Upper limb rehabilitation assessment plays a pivotal role in the recovery process of stroke patients. The current clinical assessment tools often rely on subjective judgments of healthcare professionals. Some existing research studies have utilized physiological signals for quantitative assessments. However, most studies used single index to assess the motor functions of upper limb. The fusion of surface electromyography (sEMG) and functional near-infrared spectroscopy (fNIRS) presents an innovative approach, offering simultaneous insights into the central and peripheral nervous systems.

Methods

We concurrently collected sEMG signals and brain hemodynamic signals during bilateral elbow flexion in 15 stroke patients with subacute and chronic stages and 15 healthy control subjects.
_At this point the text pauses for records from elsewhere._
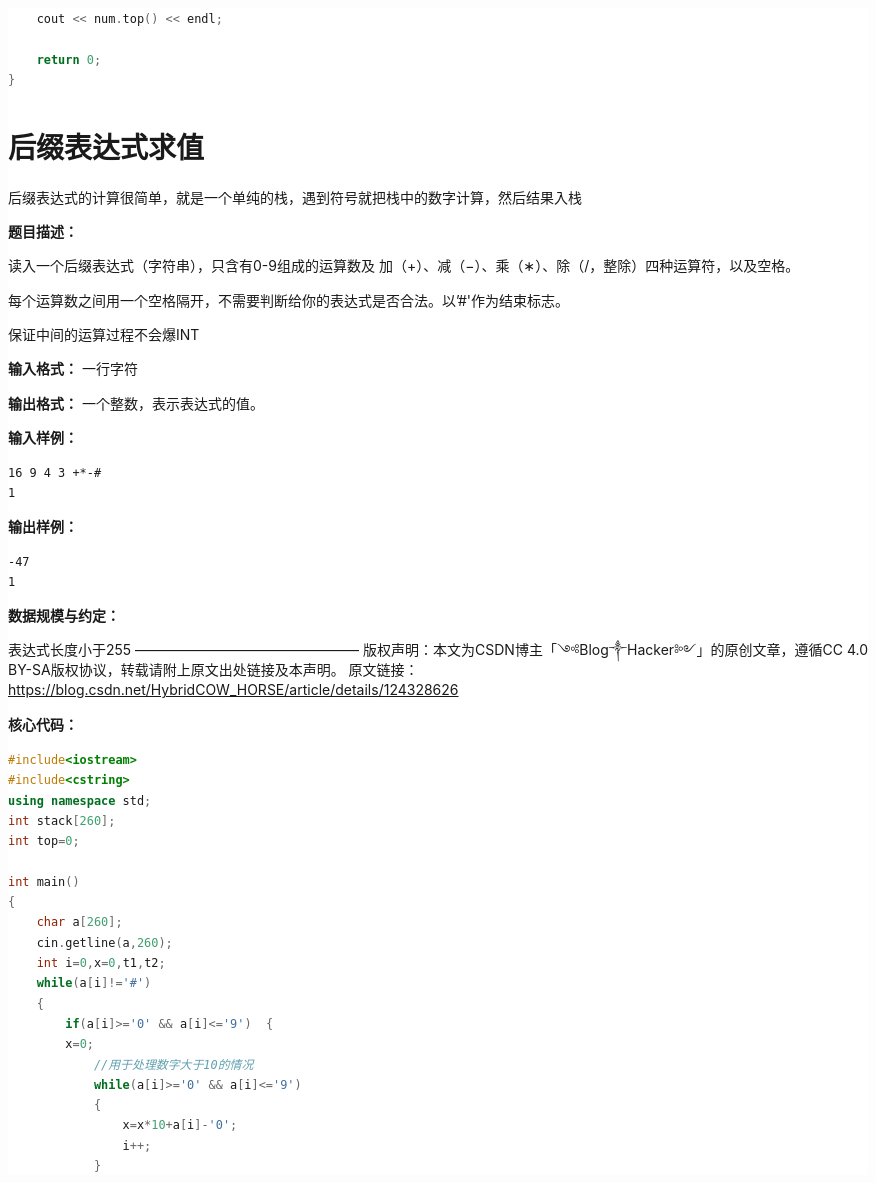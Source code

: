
 ```cpp
    cout << num.top() << endl;
    
    return 0;
}
```

# 后缀表达式求值

后缀表达式的计算很简单，就是一个单纯的栈，遇到符号就把栈中的数字计算，然后结果入栈

**题目描述：**

读入一个后缀表达式（字符串），只含有0-9组成的运算数及
加（+）、减（−）、乘（∗）、除（/，整除）四种运算符，以及空格。

每个运算数之间用一个空格隔开，不需要判断给你的表达式是否合法。以’#'作为结束标志。

保证中间的运算过程不会爆INT

**输入格式：**
一行字符

**输出格式：**
一个整数，表示表达式的值。

**输入样例：**

```
16 9 4 3 +*-#
1
```

**输出样例：**

```
-47
1
```

**数据规模与约定：**

表达式长度小于255
————————————————
版权声明：本文为CSDN博主「༺Blog༒Hacker༻」的原创文章，遵循CC 4.0 BY-SA版权协议，转载请附上原文出处链接及本声明。
原文链接：https://blog.csdn.net/HybridCOW_HORSE/article/details/124328626

**核心代码：**

```cpp
#include<iostream>
#include<cstring>
using namespace std;
int stack[260];
int top=0;

int main()
{
	char a[260];
	cin.getline(a,260);
	int i=0,x=0,t1,t2;
	while(a[i]!='#')
	{
		if(a[i]>='0' && a[i]<='9')	{
		x=0;
            //用于处理数字大于10的情况
			while(a[i]>='0' && a[i]<='9')
			{
				x=x*10+a[i]-'0';
				i++;
			}
```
The sEMG signals were analyzed to obtain muscle synergy based indexes including synergy stability index (SSI), closeness of individual vector (CV) and closeness of time profile (CT). The fNIRS signals were calculated to extract laterality index (LI).

Results

The primary findings were that CV, SSI and LI in posterior motor cortex (PMC) and primary motor cortex (M1) on the affected hemisphere of stroke patients were significantly lower than those in the control group (p < 0.05). Moreover, CV, SSI and LI in PMC were also significantly different between affected and unaffected upper limb movements (p < 0.05). Furthermore, a linear regression model was used to predict the value of the Fugl-Meyer score of upper limb (FMul) (R2 = 0.860, p < 0.001).

Discussion

This study established a linear regression model using force, CV, and LI features to predict FMul scale values, which suggests that the combination of force, sEMG and fNIRS hold promise as a novel method for assessing stroke rehabilitation.